RECORD EXTRACTS Block Start

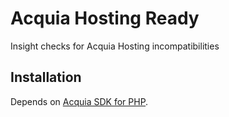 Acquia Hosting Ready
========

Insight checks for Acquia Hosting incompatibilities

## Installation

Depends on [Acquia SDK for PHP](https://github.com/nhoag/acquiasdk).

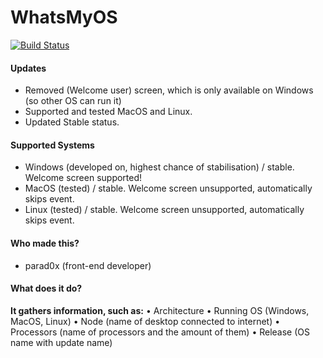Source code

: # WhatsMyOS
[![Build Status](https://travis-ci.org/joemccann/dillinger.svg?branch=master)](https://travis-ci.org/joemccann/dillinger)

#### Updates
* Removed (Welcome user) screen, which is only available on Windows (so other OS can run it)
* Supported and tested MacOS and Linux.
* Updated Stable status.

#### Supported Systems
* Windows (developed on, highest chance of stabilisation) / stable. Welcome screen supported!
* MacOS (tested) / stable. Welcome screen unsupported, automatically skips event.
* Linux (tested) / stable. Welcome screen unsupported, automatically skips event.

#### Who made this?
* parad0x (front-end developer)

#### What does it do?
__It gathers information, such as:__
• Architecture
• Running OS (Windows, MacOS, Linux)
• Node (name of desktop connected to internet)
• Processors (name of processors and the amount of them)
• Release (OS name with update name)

RECORD EXTRACTS Block End
RECORD EXTRACTS Block Start

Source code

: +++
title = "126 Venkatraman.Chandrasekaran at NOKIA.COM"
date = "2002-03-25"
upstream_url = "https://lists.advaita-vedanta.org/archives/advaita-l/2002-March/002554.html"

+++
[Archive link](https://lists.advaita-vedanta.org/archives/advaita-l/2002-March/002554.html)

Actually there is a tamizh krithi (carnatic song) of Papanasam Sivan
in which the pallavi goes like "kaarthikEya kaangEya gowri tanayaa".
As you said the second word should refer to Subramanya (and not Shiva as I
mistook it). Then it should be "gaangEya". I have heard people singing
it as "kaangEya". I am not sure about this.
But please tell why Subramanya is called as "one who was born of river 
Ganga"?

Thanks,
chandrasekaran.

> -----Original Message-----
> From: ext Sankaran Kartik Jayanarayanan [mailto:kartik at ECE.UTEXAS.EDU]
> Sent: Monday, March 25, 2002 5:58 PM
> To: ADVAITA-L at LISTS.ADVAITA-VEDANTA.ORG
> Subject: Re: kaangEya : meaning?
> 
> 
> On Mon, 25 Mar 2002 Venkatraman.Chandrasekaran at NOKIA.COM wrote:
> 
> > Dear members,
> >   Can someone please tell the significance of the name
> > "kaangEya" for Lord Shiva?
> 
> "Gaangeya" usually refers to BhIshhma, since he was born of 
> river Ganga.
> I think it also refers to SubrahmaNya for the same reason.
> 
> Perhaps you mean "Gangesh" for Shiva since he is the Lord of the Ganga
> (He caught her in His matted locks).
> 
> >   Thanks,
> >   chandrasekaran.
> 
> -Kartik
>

RECORD EXTRACTS Block End

● **EXERCISE**:
Where the string "river" occurs in a line of the listing above, count that line, then report the total and nothing else.

● **RESPONSE**:
2